We know that the deep crisis of police violence and lack of police accountability doesn’t exist only in New York. It’s national. What we’ve seen in the past year is a growing awareness of this crisis, but it’s not a new crisis. We know that it will be a very long, protracted struggle to truly transform conditions so that all New Yorkers can be safe and be treated with dignity and respect.

Camp: Mayor Bill de Blasio successfully appealed to New Yorkers’ frustration with the NYPD’s racist policing. In fact, he was one of several candidates who campaigned to end stop-and-frisk abuses. Yet, early on in his administration, he rehired police commissioner William Bratton, who had held the position twenty years before under Rudolph Guiliani.
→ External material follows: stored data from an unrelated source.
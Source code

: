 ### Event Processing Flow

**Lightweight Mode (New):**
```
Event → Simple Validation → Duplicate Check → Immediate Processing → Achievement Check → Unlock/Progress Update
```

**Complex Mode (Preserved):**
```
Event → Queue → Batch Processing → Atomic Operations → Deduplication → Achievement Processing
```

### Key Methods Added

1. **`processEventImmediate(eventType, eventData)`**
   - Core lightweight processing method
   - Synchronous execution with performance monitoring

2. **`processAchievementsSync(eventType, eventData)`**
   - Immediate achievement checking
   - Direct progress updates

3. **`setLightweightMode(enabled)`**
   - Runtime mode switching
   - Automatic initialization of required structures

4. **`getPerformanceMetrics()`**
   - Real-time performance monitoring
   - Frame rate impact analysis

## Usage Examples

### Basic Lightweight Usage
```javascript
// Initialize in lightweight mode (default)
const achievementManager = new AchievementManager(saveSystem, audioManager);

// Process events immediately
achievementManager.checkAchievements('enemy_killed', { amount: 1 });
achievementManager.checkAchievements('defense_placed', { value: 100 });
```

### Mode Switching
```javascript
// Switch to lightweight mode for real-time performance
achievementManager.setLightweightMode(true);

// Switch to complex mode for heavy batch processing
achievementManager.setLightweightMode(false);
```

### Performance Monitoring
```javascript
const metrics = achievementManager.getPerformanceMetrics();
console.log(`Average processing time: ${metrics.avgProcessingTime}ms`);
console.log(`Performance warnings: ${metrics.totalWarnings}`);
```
Bratton has continued broken windows policing while asserting that it is entirely distinct from the policy of stop and frisk. How has CPR responded to Bratton’s return, and what do you make of Bratton’s attempt to distinguish between broken windows policing and stop and frisk?
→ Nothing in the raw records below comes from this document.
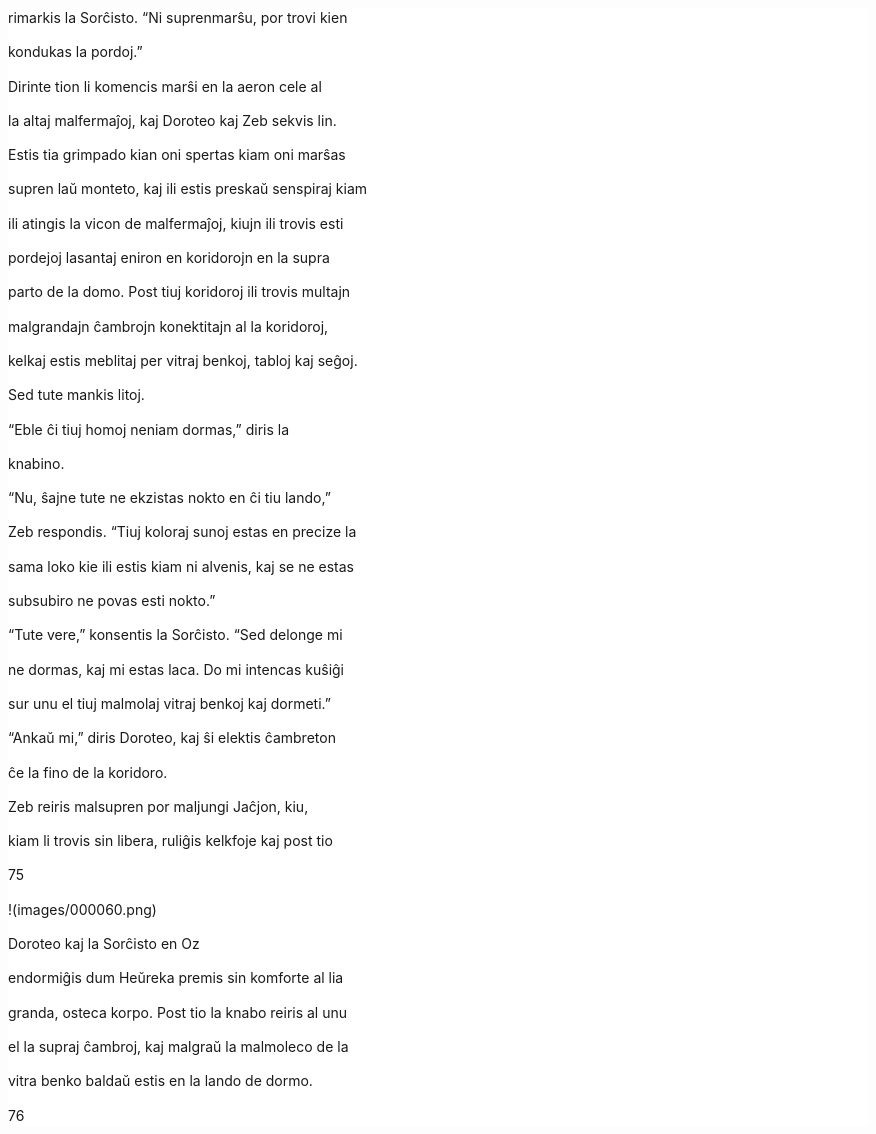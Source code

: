 rimarkis la Sorĉisto. “Ni suprenmarŝu, por trovi kien

kondukas la pordoj.” 

Dirinte tion li komencis marŝi en la aeron cele al

la altaj malfermaĵoj, kaj Doroteo kaj Zeb sekvis lin. 

Estis tia grimpado kian oni spertas kiam oni marŝas

supren laŭ monteto, kaj ili estis preskaŭ senspiraj kiam

ili atingis la vicon de malfermaĵoj, kiujn ili trovis esti

pordejoj lasantaj eniron en koridorojn en la supra

parto de la domo. Post tiuj koridoroj ili trovis multajn

malgrandajn ĉambrojn konektitajn al la koridoroj, 

kelkaj estis meblitaj per vitraj benkoj, tabloj kaj seĝoj. 

Sed tute mankis litoj. 

“Eble ĉi tiuj homoj neniam dormas,” diris la

knabino. 

“Nu, ŝajne tute ne ekzistas nokto en ĉi tiu lando,” 

Zeb respondis. “Tiuj koloraj sunoj estas en precize la

sama loko kie ili estis kiam ni alvenis, kaj se ne estas

subsubiro ne povas esti nokto.” 

“Tute vere,” konsentis la Sorĉisto. “Sed delonge mi

ne dormas, kaj mi estas laca. Do mi intencas kuŝiĝi

sur unu el tiuj malmolaj vitraj benkoj kaj dormeti.” 

“Ankaŭ mi,” diris Doroteo, kaj ŝi elektis ĉambreton

ĉe la fino de la koridoro. 

Zeb reiris malsupren por maljungi Jaĉjon, kiu, 

kiam li trovis sin libera, ruliĝis kelkfoje kaj post tio

75

!(images/000060.png)

Doroteo kaj la Sorĉisto en Oz

endormiĝis dum Heŭreka premis sin komforte al lia

granda, osteca korpo. Post tio la knabo reiris al unu

el la supraj ĉambroj, kaj malgraŭ la malmoleco de la

vitra benko baldaŭ estis en la lando de dormo. 

76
Kang: The commissioner’s attempt to make a distinction between stop and frisk and broken windows policing is pretty ludicrous. Discriminatory stop-and-frisk abuses come directly out of the framework of broken windows theory that the NYPD has employed for the past two decades. It didn’t fall from the sky. It’s part and parcel of a broader strategy that relies on discriminatory and abusive targeting of particular communities. When we look at the specifics of how broken windows is carried out, it’s basically the selective police enforcement of regulations against minor offenses—nonviolent offenses—that disproportionately impacts particular communities. One example is riding your bike on the sidewalk. If you’re riding your bike on the sidewalk in Bedford-Stuyvesant you’re more likely to get a ticket, maybe even get arrested, than if you are riding your bike on the sidewalk just a few miles down in Park Slope in Brooklyn.1 It’s the same thing with open container violations—having alcohol in open containers in public. People have been ticketed on their own stoops of brownstones in Brooklyn, for example, for having a can of beer in front of their own homes. In Central Park, you’re generally not going to see folks being ticketed or hassled by the NYPD for having a picnic with glasses of champagne. Part of our job is to point out what this kind of discriminatory and abusive treatment is, why it doesn’t contribute to the safety of New Yorkers, and to end these practices.
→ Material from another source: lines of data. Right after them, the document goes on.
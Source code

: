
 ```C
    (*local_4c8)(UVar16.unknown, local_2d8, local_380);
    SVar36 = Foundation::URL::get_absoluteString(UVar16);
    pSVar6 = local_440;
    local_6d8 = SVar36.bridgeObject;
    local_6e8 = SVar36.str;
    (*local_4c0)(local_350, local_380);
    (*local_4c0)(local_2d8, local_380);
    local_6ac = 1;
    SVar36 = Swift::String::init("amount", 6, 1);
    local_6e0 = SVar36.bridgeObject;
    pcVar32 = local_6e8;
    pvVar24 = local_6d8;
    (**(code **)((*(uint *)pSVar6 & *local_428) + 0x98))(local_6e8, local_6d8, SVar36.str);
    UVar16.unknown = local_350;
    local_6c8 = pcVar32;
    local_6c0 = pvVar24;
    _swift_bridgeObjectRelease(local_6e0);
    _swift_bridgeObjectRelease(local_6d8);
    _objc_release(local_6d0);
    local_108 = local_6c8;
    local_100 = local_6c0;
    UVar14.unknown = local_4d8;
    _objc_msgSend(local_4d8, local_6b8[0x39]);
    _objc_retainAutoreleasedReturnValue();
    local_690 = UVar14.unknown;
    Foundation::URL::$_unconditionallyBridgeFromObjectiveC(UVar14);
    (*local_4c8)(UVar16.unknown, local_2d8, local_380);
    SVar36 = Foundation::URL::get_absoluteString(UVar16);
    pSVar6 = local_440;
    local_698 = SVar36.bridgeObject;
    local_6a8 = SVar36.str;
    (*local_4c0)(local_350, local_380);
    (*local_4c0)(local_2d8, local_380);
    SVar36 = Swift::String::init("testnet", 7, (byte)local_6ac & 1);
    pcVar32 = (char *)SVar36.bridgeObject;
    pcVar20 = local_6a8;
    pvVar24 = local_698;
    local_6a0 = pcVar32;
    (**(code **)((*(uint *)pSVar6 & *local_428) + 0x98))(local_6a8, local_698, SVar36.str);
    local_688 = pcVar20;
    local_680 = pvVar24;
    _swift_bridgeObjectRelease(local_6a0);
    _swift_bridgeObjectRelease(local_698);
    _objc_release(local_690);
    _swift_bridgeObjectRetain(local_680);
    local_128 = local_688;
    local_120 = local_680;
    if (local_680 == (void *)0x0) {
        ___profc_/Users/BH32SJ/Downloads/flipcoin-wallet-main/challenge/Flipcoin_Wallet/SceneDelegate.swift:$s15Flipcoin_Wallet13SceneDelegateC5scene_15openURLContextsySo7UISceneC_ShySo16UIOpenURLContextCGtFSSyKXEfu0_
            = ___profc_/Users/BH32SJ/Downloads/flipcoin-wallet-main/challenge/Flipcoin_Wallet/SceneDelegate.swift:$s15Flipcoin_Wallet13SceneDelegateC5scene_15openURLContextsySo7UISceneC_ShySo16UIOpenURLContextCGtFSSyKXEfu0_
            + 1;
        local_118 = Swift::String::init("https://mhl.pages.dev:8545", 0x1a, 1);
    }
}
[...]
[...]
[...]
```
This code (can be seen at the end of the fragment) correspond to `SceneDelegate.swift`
Camp: Recently, CPR has been campaigning against the city’s budget proposal to add 1,300 new police officers; you’ve pointed out that the NYPD already constitutes the largest police force in the country. Why has CPR been opposing this proposal? How else could the city use its resources to improve the safety and security of the poor and people of color?

Kang: Unfortunately, this was not a victory for us since they did decide to increase the NYPD head count by 1,300. They also civilianized 400 additional positions, so additional desk duty cops will be moved to the streets. Even so, what we are still trying to achieve in New York City is an improvement to safety. This is a multi-pronged and long-term effort.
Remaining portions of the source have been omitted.